Conference: AAAI 2026 arXiv: 2511.12844 Code: Dataset (Public) / Classification Code Area: Human-Computer Interaction / Reinforcement Learning / Brain-Computer Interface Keywords: RLNF, fNIRS, Neural Feedback, Implicit Signals, Cross-Subject Generalization, NEURO-LOOP

TL;DR

This paper proposes the NEURO-LOOP framework, which leverages fNIRS (functional near-infrared spectroscopy) brain signals as implicit neural feedback to evaluate RL agent performance. The authors release an fNIRS dataset spanning 25 subjects × 3 domains × 6 conditions. Classification F1 reaches 67% (binary) / 46% (multi-class), with cross-subject fine-tuning yielding improvements of 17% and 41% respectively, laying the groundwork for Reinforcement Learning from Neural Feedback (RLNF).

Background & Motivation

RLHF has become a critical methodology for training and aligning advanced AI systems, yet existing feedback mechanisms suffer from fundamental limitations:

  • Explicit feedback (preference labels, ratings, demonstrations): Requires active engagement and cognitive effort, leading to fatigue and superficial feedback.
  • Expression/gesture-based implicit feedback: Still requires conscious physical adjustment and may feel unnatural.
  • EEG signals (e.g., Error-related Potentials): Transient signals are susceptible to motion artifacts, with limited temporal resolution.
  • Cognitive load problem: Richer feedback typically imposes higher cognitive burden on users.

Core Problem: Can brain signals recorded while humans passively observe agent behavior reliably map to agent performance levels? If so, can cross-subject generalization be achieved to reduce deployment costs?
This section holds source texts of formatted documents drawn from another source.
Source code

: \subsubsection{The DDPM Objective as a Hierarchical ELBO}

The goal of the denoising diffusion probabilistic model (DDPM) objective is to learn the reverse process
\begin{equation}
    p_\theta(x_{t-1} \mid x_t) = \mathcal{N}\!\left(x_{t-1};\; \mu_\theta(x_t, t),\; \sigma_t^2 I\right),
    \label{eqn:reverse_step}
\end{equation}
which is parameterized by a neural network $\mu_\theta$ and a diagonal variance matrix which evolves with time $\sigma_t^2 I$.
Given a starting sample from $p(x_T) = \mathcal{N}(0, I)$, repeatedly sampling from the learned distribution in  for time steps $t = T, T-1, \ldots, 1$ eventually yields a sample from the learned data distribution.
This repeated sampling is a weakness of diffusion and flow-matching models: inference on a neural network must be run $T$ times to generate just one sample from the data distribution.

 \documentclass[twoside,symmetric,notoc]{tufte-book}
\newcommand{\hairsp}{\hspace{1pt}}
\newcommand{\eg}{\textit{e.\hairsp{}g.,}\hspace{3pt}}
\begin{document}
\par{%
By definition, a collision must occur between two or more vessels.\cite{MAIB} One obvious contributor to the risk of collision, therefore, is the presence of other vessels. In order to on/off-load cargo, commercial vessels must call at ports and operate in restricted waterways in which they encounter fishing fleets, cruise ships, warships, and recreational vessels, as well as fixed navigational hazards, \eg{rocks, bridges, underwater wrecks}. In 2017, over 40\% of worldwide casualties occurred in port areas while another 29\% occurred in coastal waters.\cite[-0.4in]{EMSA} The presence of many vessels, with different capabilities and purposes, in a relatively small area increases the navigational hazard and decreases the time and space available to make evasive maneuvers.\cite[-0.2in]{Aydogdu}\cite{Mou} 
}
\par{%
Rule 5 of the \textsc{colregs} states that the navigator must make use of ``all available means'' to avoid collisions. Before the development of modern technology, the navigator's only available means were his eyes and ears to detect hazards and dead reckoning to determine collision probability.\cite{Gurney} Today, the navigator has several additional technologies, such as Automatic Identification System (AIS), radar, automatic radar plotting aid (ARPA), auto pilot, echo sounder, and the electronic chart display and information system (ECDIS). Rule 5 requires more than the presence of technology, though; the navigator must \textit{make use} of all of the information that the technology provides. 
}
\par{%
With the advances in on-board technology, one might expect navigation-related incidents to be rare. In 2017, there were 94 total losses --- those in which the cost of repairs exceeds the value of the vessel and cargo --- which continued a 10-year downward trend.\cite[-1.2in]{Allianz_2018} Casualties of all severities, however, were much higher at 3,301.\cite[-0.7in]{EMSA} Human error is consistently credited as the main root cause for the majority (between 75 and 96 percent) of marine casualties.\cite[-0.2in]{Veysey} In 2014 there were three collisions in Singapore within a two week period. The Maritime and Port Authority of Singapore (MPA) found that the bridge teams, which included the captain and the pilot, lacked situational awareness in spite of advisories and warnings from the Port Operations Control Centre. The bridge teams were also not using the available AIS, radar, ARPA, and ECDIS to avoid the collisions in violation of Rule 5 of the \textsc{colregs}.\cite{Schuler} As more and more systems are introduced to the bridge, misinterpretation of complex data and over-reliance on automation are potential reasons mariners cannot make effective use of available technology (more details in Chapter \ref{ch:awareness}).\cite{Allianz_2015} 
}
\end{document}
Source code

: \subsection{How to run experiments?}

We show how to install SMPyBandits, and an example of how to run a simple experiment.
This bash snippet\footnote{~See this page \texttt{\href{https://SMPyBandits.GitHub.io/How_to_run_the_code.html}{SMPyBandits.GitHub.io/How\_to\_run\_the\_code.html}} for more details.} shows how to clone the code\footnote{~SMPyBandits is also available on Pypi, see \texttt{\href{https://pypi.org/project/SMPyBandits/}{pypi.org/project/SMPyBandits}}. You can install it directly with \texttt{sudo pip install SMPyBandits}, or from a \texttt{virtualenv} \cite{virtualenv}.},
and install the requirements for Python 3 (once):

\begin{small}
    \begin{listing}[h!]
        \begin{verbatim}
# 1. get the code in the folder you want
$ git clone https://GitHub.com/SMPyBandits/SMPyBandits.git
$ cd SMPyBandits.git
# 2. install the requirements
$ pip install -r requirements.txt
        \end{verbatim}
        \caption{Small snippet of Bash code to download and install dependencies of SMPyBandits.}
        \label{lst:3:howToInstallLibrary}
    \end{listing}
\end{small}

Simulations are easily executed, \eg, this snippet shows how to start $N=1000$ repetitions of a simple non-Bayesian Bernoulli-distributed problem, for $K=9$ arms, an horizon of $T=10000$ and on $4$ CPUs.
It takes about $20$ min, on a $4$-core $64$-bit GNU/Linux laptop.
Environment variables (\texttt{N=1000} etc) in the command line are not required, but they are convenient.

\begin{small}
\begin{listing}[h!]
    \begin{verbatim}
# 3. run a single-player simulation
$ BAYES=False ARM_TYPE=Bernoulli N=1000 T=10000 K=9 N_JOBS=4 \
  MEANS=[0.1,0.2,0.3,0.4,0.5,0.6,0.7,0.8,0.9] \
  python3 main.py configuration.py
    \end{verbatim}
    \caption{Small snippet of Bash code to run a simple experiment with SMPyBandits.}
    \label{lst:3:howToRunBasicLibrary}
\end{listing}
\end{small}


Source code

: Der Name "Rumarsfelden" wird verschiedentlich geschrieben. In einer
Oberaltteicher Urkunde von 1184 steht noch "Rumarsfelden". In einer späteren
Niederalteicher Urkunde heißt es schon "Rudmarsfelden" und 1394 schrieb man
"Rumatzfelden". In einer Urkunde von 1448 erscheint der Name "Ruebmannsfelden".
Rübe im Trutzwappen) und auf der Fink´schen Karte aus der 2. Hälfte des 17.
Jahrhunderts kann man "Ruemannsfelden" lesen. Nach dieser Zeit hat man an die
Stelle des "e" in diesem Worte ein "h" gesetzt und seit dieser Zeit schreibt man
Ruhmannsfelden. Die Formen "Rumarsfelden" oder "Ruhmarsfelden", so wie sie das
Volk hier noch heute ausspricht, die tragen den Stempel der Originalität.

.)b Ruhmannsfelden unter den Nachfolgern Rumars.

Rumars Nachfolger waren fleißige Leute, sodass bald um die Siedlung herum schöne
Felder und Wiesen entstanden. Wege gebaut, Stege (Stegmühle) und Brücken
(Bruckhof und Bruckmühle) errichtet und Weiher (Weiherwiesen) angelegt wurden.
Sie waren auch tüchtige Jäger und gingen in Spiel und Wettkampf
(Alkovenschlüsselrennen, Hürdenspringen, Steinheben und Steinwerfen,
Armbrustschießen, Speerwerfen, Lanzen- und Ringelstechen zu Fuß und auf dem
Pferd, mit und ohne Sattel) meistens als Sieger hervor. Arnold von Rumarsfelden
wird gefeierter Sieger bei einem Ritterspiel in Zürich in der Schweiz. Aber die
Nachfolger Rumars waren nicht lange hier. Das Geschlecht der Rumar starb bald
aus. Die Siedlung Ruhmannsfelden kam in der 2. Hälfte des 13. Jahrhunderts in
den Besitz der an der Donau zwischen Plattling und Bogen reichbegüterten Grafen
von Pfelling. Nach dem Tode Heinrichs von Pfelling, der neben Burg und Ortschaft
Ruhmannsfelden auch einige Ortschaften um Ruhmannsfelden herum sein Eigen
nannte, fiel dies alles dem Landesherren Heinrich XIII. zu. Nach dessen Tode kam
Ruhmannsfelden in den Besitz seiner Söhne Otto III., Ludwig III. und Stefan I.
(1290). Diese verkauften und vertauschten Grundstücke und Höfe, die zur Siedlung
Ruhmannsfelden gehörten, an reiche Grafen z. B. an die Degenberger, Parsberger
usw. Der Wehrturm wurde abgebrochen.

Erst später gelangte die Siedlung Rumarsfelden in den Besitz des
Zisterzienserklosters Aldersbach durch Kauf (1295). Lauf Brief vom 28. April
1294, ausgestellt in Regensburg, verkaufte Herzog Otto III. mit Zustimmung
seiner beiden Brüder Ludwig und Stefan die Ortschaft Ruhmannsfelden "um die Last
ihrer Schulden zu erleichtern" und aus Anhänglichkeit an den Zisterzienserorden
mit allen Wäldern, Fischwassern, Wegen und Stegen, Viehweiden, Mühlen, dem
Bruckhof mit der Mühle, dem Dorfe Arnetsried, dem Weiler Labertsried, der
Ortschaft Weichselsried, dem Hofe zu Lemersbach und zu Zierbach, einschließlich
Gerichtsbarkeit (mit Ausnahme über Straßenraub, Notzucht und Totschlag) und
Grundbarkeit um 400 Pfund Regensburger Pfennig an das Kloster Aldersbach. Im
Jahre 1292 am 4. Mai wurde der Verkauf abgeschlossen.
Advantages of fNIRS: Non-invasive, portable, tolerant to physical motion, superior spatial resolution compared to EEG, and suitable for extended naturalistic scenarios. It measures hemodynamic changes in the prefrontal cortex (PFC), which is closely associated with reward processing and cognitive evaluation.

Method

Overall Architecture

The NEURO-LOOP pipeline: 1. Experimental design → 25 subjects × 3 domains × passive/active conditions 2. fNIRS data acquisition → ISS OxiplexTS device measuring bilateral PFC hemodynamic changes 3. Preprocessing → Motion artifact removal, bandpass filtering (0.001–0.2 Hz), short-channel regression 4. Feature extraction → Sliding window (5–7 s window, 1–2 s stride); 6 statistical features × 8 channels = 48-dimensional feature vector per window 5. Classification/Regression → SVM / KNN / Random Forest / MLP 6. Transfer learning → Multi-subject pretraining + fine-tuning on 20% of target-subject data

Key Designs

  1. Three-Domain Experimental Design:

    • Robot Fetch and Place: Continuous action space, 6 DoF + gripper; optimal / suboptimal (wrong target) / worst (random jitter + throwing block).
    • Lunar Lander: Discrete action space; optimal (landing between flags) / suboptimal (off-center) / worst (crash).
    • Flappy Bird: Discrete action space; optimal (15+ pipes) / suboptimal (5–15) / worst (≤5).
    • Each domain includes both passive (observing agent) and active (human control) conditions.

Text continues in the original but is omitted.